London 2012 bosses have been trying to persuade a club to move to the venue to ensure its financial viability.
But no takers have been found and a new post-2012 "legacy" plan has emerged for the east London site.
The favourite option now is to base a "sports academy" at the £500m stadium and also use the venue for athletics meetings and other one-off events.
These could include music concerts, large conferences and even American football matches.
"I was never sitting there saying football in, football out or rugby in, rugby out," said London 2012 chief Lord Coe.
"What I was committed to was leaving a track and field facility that was capable of serving the community but also capable of staging events of a very high order and that is what we will end up with."

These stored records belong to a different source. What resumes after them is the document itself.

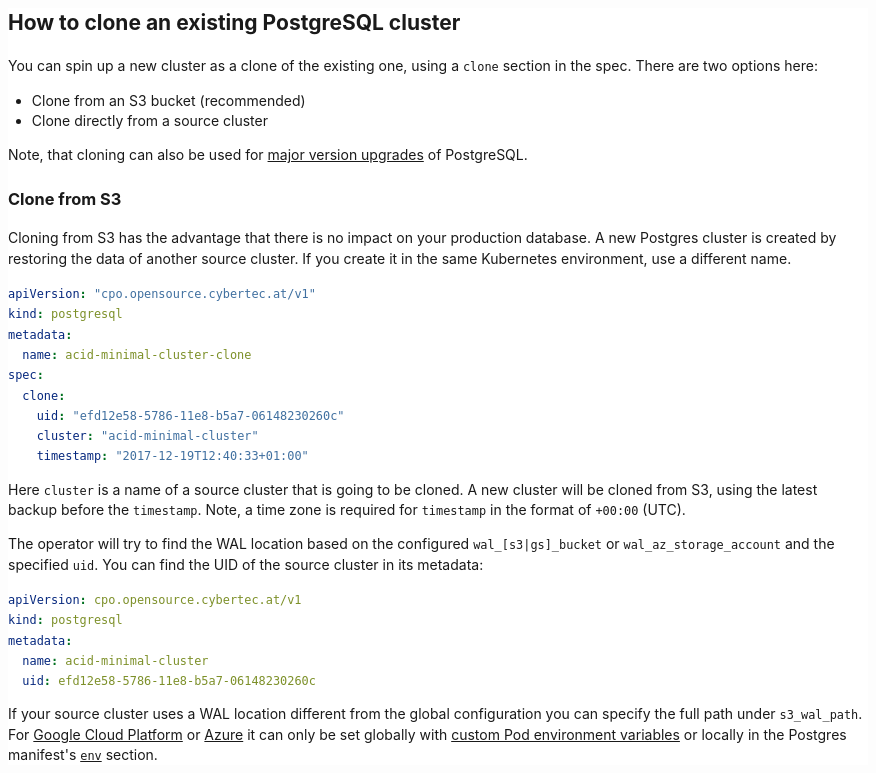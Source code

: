 ## How to clone an existing PostgreSQL cluster

You can spin up a new cluster as a clone of the existing one, using a `clone`
section in the spec. There are two options here:

* Clone from an S3 bucket (recommended)
* Clone directly from a source cluster

Note, that cloning can also be used for [major version upgrades](administrator.md#minor-and-major-version-upgrade)
of PostgreSQL.

### Clone from S3

Cloning from S3 has the advantage that there is no impact on your production
database. A new Postgres cluster is created by restoring the data of another
source cluster. If you create it in the same Kubernetes environment, use a
different name.

```yaml
apiVersion: "cpo.opensource.cybertec.at/v1"
kind: postgresql
metadata:
  name: acid-minimal-cluster-clone
spec:
  clone:
    uid: "efd12e58-5786-11e8-b5a7-06148230260c"
    cluster: "acid-minimal-cluster"
    timestamp: "2017-12-19T12:40:33+01:00"
```

Here `cluster` is a name of a source cluster that is going to be cloned. A new
cluster will be cloned from S3, using the latest backup before the `timestamp`.
Note, a time zone is required for `timestamp` in the format of `+00:00` (UTC).

The operator will try to find the WAL location based on the configured
`wal_[s3|gs]_bucket` or `wal_az_storage_account` and the specified `uid`.
You can find the UID of the source cluster in its metadata:

```yaml
apiVersion: cpo.opensource.cybertec.at/v1
kind: postgresql
metadata:
  name: acid-minimal-cluster
  uid: efd12e58-5786-11e8-b5a7-06148230260c
```

If your source cluster uses a WAL location different from the global
configuration you can specify the full path under `s3_wal_path`. For
[Google Cloud Platform](administrator.md#google-cloud-platform-setup)
or [Azure](administrator.md#azure-setup)
it can only be set globally with [custom Pod environment variables](administrator.md#custom-pod-environment-variables)
or locally in the Postgres manifest's [`env`](administrator.md#via-postgres-cluster-manifest) section.
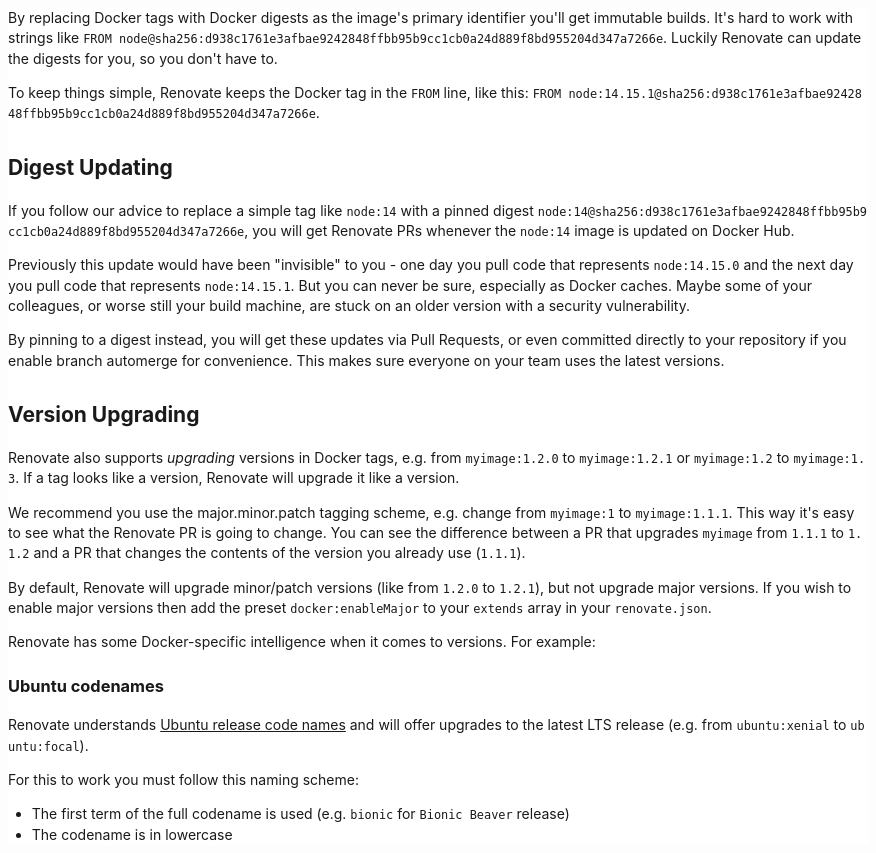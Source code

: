 By replacing Docker tags with Docker digests as the image's primary identifier you'll get immutable builds.
It's hard to work with strings like `FROM node@sha256:d938c1761e3afbae9242848ffbb95b9cc1cb0a24d889f8bd955204d347a7266e`.
Luckily Renovate can update the digests for you, so you don't have to.

To keep things simple, Renovate keeps the Docker tag in the `FROM` line, like this: `FROM node:14.15.1@sha256:d938c1761e3afbae9242848ffbb95b9cc1cb0a24d889f8bd955204d347a7266e`.

## Digest Updating

If you follow our advice to replace a simple tag like `node:14` with a pinned digest `node:14@sha256:d938c1761e3afbae9242848ffbb95b9cc1cb0a24d889f8bd955204d347a7266e`, you will get Renovate PRs whenever the `node:14` image is updated on Docker Hub.

Previously this update would have been "invisible" to you - one day you pull code that represents `node:14.15.0` and the next day you pull code that represents `node:14.15.1`.
But you can never be sure, especially as Docker caches.
Maybe some of your colleagues, or worse still your build machine, are stuck on an older version with a security vulnerability.

By pinning to a digest instead, you will get these updates via Pull Requests, or even committed directly to your repository if you enable branch automerge for convenience.
This makes sure everyone on your team uses the latest versions.

## Version Upgrading

Renovate also supports _upgrading_ versions in Docker tags, e.g. from `myimage:1.2.0` to `myimage:1.2.1` or `myimage:1.2` to `myimage:1.3`.
If a tag looks like a version, Renovate will upgrade it like a version.

We recommend you use the major.minor.patch tagging scheme, e.g. change from `myimage:1` to `myimage:1.1.1`.
This way it's easy to see what the Renovate PR is going to change.
You can see the difference between a PR that upgrades `myimage` from `1.1.1` to `1.1.2` and a PR that changes the contents of the version you already use (`1.1.1`).

By default, Renovate will upgrade minor/patch versions (like from `1.2.0` to `1.2.1`), but not upgrade major versions.
If you wish to enable major versions then add the preset `docker:enableMajor` to your `extends` array in your `renovate.json`.

Renovate has some Docker-specific intelligence when it comes to versions.
For example:

### Ubuntu codenames

Renovate understands [Ubuntu release code names](https://wiki.ubuntu.com/Releases) and will offer upgrades to the latest LTS release (e.g. from `ubuntu:xenial` to `ubuntu:focal`).

For this to work you must follow this naming scheme:

- The first term of the full codename is used (e.g. `bionic` for `Bionic Beaver` release)
- The codename is in lowercase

"Legacy" has always been a key issue for London 2012's organisers - "no white elephants" is a pledge that has been made over and over again.
But without a football or rugby "anchor tenant" there remains the danger the stadium could end up being just that.
The London Development Agency and the Greater London Authority are leading the planning process for what happens at the Olympic Park after 2012.
In the next few months they will publish their "legacy master plan".
A company, with the snappy working title of "Olympic Park Legacy Delivery Vehicle", will be set up to manage the site and its main role will be to make sure it breaks even.
The key question now is: how can long-term viability be achieved without a football or rugby tenant to guarantee a steady flow of income?
Much will depend on the success of the proposed academy, a sports college for up to 1,000 14 to 19-year-olds.
Primarily intended for youngsters from the London area, there would also be opportunities for people from elsewhere in the UK to benefit from the expert coaching and superb facilities on offer.
But the academy, an idea that has been pushed by Olympics Minister Tessa Jowell and London Mayor Boris Johnson, would not meet the stadium's running costs on its own.
Additional sources of revenue will be sought, with the sale of the venue's naming rights being strongly considered.
The stadium, which is on schedule to be finished in 2011, will have a Games capacity of 80,000 that is reduced to 25,000 for its post-Olympics use.